I thought we would work on getting the values out of an associated XSet record and using them in our Expression. A bit of consideration of the larger problem, which includes assignment to a name as well as fetching a value given a name, caused us to step, not straight to fetching value, but instead to discriminating between a name as holding value and a name to be assigned a value.

We could have gone to fetching the value first and then dealt with the assignment, and the end result might be the same, at the end of the next session or two. But it seemed that how we handled the assignment might matter, and I had thought about how it would fit into the parser.

Possibly, it’s the difference, given A + B = C, between doing A first or B first, which seems to make no difference at all. But when we’re standing at zero, A looks like A, and B looks like B. Once we step to A, A itself usually looks a little different, A’, and we have a different view of B, B’. We absolutely know that we’re going to learn something about A, and we can be nearly certain that with that done, our view of B will be different, generally better. (I don’t mean that B will be easier: it might not. I mean that we will see it from another angle and thus have a better sense of how to do it.)

It seemed to me that if we changed parsing to deal with the assignment, it would have some impact on the Expression. In the back of my mind, I was thinking about unwinding the expression and ultimately coming to the = and doing it. But then I remembered that we want our expression to know in advance what scope it produces, so that we can use it as a view, not just to make a real field. So I stopped short of executing = and instead inspected the token list to see if it had an assignment, and if it did, set the Expression’s scope to that value.

Try as I might, I can’t write down my every thought in these articles.
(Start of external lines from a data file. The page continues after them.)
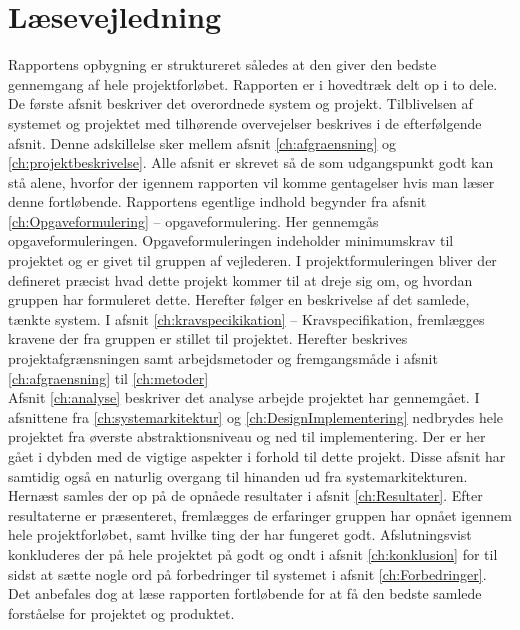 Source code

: \section{Læsevejledning}
Rapportens opbygning er struktureret således at den giver den bedste gennemgang af hele projektforløbet. Rapporten er i hovedtræk delt op i to dele. De første afsnit beskriver det overordnede system og projekt. Tilblivelsen af systemet og projektet med tilhørende overvejelser beskrives i de efterfølgende afsnit. Denne adskillelse sker mellem afsnit \ref{ch:afgraensning} og \ref{ch:projektbeskrivelse}. Alle afsnit er skrevet så de som udgangspunkt godt kan stå alene, hvorfor der igennem rapporten vil komme gentagelser hvis man læser denne fortløbende. Rapportens egentlige indhold begynder fra afsnit \ref{ch:Opgaveformulering} – opgaveformulering.  Her gennemgås opgaveformuleringen. Opgaveformuleringen indeholder minimumskrav til projektet og er givet til gruppen af vejlederen. I projektformuleringen bliver der defineret præcist hvad dette projekt kommer til at dreje sig om, og hvordan gruppen har formuleret dette. Herefter følger en beskrivelse af det samlede, tænkte system.
I afsnit \ref{ch:kravspecikikation} – Kravspecifikation, fremlægges kravene der fra gruppen er stillet til projektet. Herefter beskrives projektafgrænsningen samt arbejdsmetoder og fremgangsmåde i afsnit \ref{ch:afgraensning} til \ref{ch:metoder}\\
Afsnit \ref{ch:analyse} beskriver det analyse arbejde projektet har gennemgået. I afsnittene fra \ref{ch:systemarkitektur} og \ref{ch:DesignImplementering} nedbrydes hele projektet fra øverste abstraktionsniveau og ned til implementering. Der er her gået i dybden med de vigtige aspekter i forhold til dette projekt. Disse afsnit har samtidig også en naturlig overgang til hinanden ud fra systemarkitekturen. \\
Hernæst samles der op på de opnåede resultater i afsnit \ref{ch:Resultater}. Efter resultaterne er præsenteret, fremlægges de erfaringer gruppen har opnået igennem hele projektforløbet, samt hvilke ting der har fungeret godt. Afslutningsvist konkluderes der på hele projektet på godt og ondt i afsnit \ref{ch:konklusion} for til sidst at sætte nogle ord på forbedringer til systemet i afsnit \ref{ch:Forbedringer}. Det anbefales dog at læse rapporten fortløbende for at få den bedste samlede forståelse for projektet og produktet. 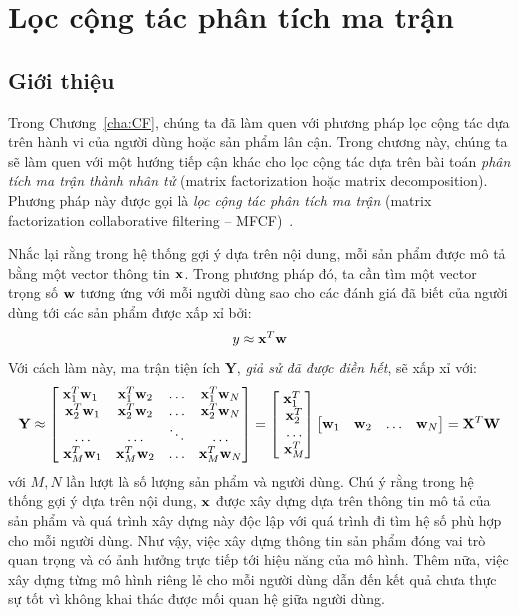 \chapter{Lọc cộng tác phân tích ma trận}
\label{cha:matrix_factorization}
\section{Giới thiệu }
Trong Chương~\ref{cha:CF}, chúng ta đã làm quen với phương pháp
lọc cộng tác dựa trên hành vi của người dùng hoặc sản phẩm lân cận. Trong chương này, chúng ta sẽ làm quen với một hướng
tiếp cận khác cho lọc cộng tác dựa trên bài toán
\textit{phân tích ma trận thành nhân tử} ({matrix factorization} hoặc
{matrix decomposition}). Phương pháp này được gọi
là \textit{lọc cộng tác phân tích ma trận} ({matrix factorization collaborative filtering} -- MFCF)~\cite{koren2009matrix}.

Nhắc lại rằng trong hệ thống gợi ý dựa trên nội dung, mỗi sản phẩm được
mô tả bằng một vector thông tin $\mathbf{x}$. Trong phương pháp
đó, ta cần tìm một vector trọng số $\mathbf{w}$ tương ứng với mỗi người dùng sao cho các đánh giá đã biết của người dùng tới các sản phẩm được xấp xỉ bởi:
\begin{equation}
y \approx \mathbf{x}^T\mathbf{w}
\end{equation}
Với cách làm này, ma trận tiện ích $\mathbf{Y}$, \textit{giả sử đã được điền
hết}, sẽ xấp xỉ với:
\begin{equation}
\mathbf{Y} \approx \left[ \begin{matrix} \bx^T_1\bw_1 &
\bx^T_1\bw_2 & \dots & \bx^T_1 \bw_N\\\
\bx^T_2\bw_1 & \bx^T_2\bw_2 & \dots &
\bx^T_2 \bw_N\\\ \dots & \dots & \ddots & \dots \\\
\bx^T_M\bw_1 & \bx^T_M\bw_2 & \dots & \bx^T_M \bw_N \end{matrix} \right] = \left[ \begin{matrix} \bx^T_1 \\\ \bx^T_2 \\\ \dots \\\ \bx^T_M  \end{matrix} \right]
\left[ \begin{matrix} \bw_1 & \bw_2 & \dots & \bw_N \end{matrix} \right] = \bX^T\bW
\end{equation}
với $M, N$ lần lượt là số lượng sản phẩm và người dùng. Chú ý rằng trong
hệ thống gợi ý dựa trên nội dung, $\mathbf{x}$ được xây dựng dựa trên thông
tin mô tả của sản phẩm và quá trình xây dựng này độc lập với quá trình đi
tìm hệ số phù hợp cho mỗi người dùng. Như vậy, việc xây dựng thông tin sản phẩm đóng vai trò quan trọng và có ảnh hưởng trực tiếp tới hiệu năng của
mô hình. Thêm nữa, việc xây dựng từng mô hình riêng lẻ cho mỗi người dùng dẫn
đến kết quả chưa thực sự tốt vì không khai thác được mối quan hệ giữa
người dùng.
You may think I try too hard, but in fact I always fall short of describing every design thought that I have. The point of showing as many as I can is that we are always designing, always thinking, and we allow what we see and think to affect what we do, and to affect the direction we move in. We try to keep as much of our thinking actually in the code as we can.
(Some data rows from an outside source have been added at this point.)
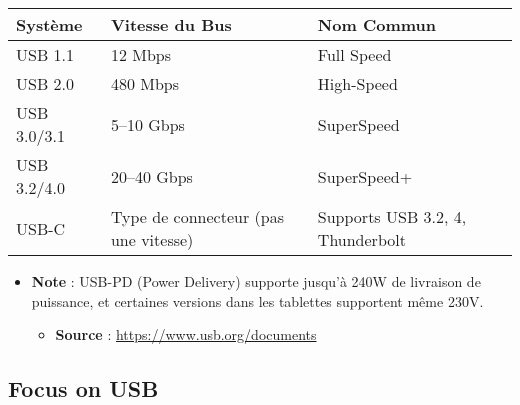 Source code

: \documentclass[10pt,a4paper]{article}
\begin{document}
\begin{center}
\begin{tabular}{|l|l|l|}
\hline
\textbf{Système} & \textbf{Vitesse du Bus} & \textbf{Nom Commun} \\
\hline
USB 1.1 & 12 Mbps & Full Speed \\
\hline
USB 2.0 & 480 Mbps & High-Speed \\
\hline
USB 3.0/3.1 & 5–10 Gbps & SuperSpeed \\
\hline
USB 3.2/4.0 & 20–40 Gbps & SuperSpeed+ \\
\hline
USB-C & Type de connecteur (pas une vitesse) & Supports USB 3.2, 4, Thunderbolt \\
\hline
\end{tabular}
\end{center}

\begin{itemize}
    \item \textbf{Note} : USB-PD (Power Delivery) supporte jusqu'à 240W de livraison de puissance, et certaines versions dans les tablettes supportent même 230V.
    \begin{itemize}
        \item \textbf{Source} : \url{https://www.usb.org/documents}
    \end{itemize}
\end{itemize}

\subsection*{Focus on USB}
\end{document}
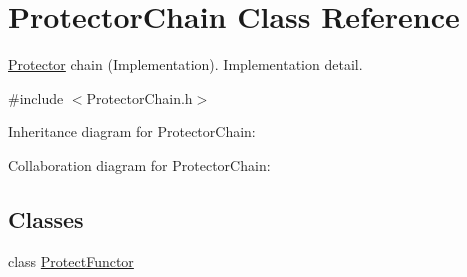 \hypertarget{class_protector_chain}{\section{Protector\+Chain Class Reference}
\label{class_protector_chain}
}


\hyperlink{class_protector}{Protector} chain (Implementation). Implementation detail.  




{\ttfamily \#include $<$Protector\+Chain.\+h$>$}



Inheritance diagram for Protector\+Chain\+:


Collaboration diagram for Protector\+Chain\+:
\subsection*{Classes}
\begin{DoxyCompactItemize}
\item 
class \hyperlink{class_protector_chain_1_1_protect_functor}{Protect\+Functor}
\end{DoxyCompactItemize}
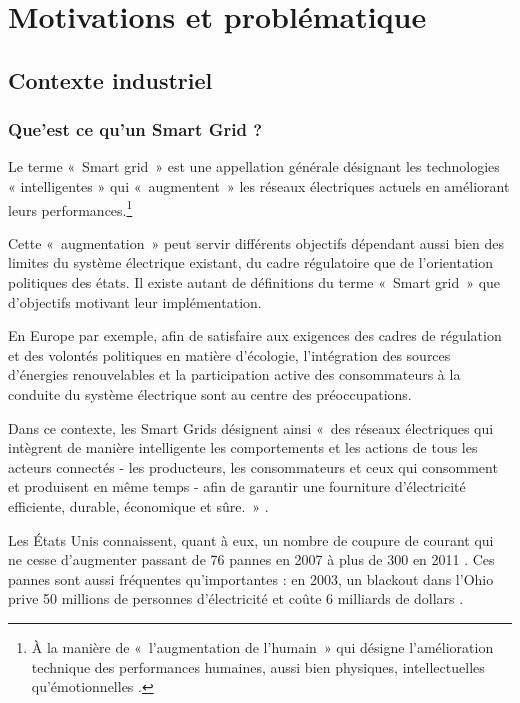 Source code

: \chapter{Motivations et problématique}
\label{chap:problematique}

\section{Contexte industriel}

\subsection{Que'est ce qu'un Smart Grid ?}
Le terme «~Smart grid~» est une appellation générale désignant les technologies 
« intelligentes » qui «~augmentent~» les réseaux électriques actuels en 
améliorant leurs performances.\footnote{À la manière de «~l'augmentation de 
l'humain~» qui désigne l'amélioration technique des performances humaines, aussi 
bien physiques, intellectuelles qu'émotionnelles \cite{le2013humain}.}

Cette «~augmentation~» peut servir différents objectifs dépendant aussi bien des 
limites du système électrique existant, du cadre régulatoire que de 
l'orientation politiques des états. Il existe autant de définitions du terme 
«~Smart grid~» que d'objectifs motivant leur implémentation.

En Europe par exemple, afin de satisfaire aux exigences des cadres de 
régulation et des volontés politiques en matière d'écologie, l'intégration des 
sources d’énergies renouvelables et la participation active des consommateurs 
à la conduite du système électrique sont au centre des préoccupations.

Dans ce contexte, les Smart Grids désignent ainsi «~des réseaux électriques qui 
intègrent de manière intelligente les comportements et les actions de tous les 
acteurs connectés - les producteurs, les consommateurs et ceux qui consomment 
et produisent en même temps - afin de garantir une fourniture d'électricité 
efficiente, durable, économique et sûre.~» \cite{ETP}.

Les États Unis connaissent, quant à eux, un nombre de coupure de courant qui ne 
cesse d'augmenter passant de 76 pannes en 2007 à plus de 300 en 2011 
\cite{detroit}. Ces pannes sont aussi fréquentes qu'importantes : en 2003, un 
blackout dans l'Ohio prive 50 millions de personnes d'électricité et coûte 6 
milliards de dollars \cite{andersson2005causes}.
Well, the good thinking. We try to keep the bad ideas out: which is why we think all the time, so that we’ll more often recognize the difference between a good idea and a bad one.

This morning, I think we had good ones. Our tests are improved and they demonstrate that we can recognize an assignment and make note of it.

What about errors?

I’m glad you asked. Our Parser and Expression do not handle errors at all. We can readily make bad things happen.

    def test_too_many_operators(self):
        text = '2 + - *'
        rpn = Parser(text).rpn
        with pytest.raises(TypeError):
            result = Expression('Ignored', rpn).result(None)

That raises a TypeError. I have no idea why and don’t intend to explore it just now. The point is, malformed input will misbehave and could crash us. So we do need to deal with some error situations. My tentative and ill-formed notion of a suggestion of a plan is to cause the expression to return an error message as its result. We’re leaving that for a future time, but yes, we do need to deal with errors in the expression, without crashing the system.

So that’s the good news: there’s always something to do. I think next time we’ll probably extract values from records, on the way to making our expressions at least somewhat useful.

For this morning, we’ve made a step in the direction of calculated values and it feels like a pretty solid step.

See you next time!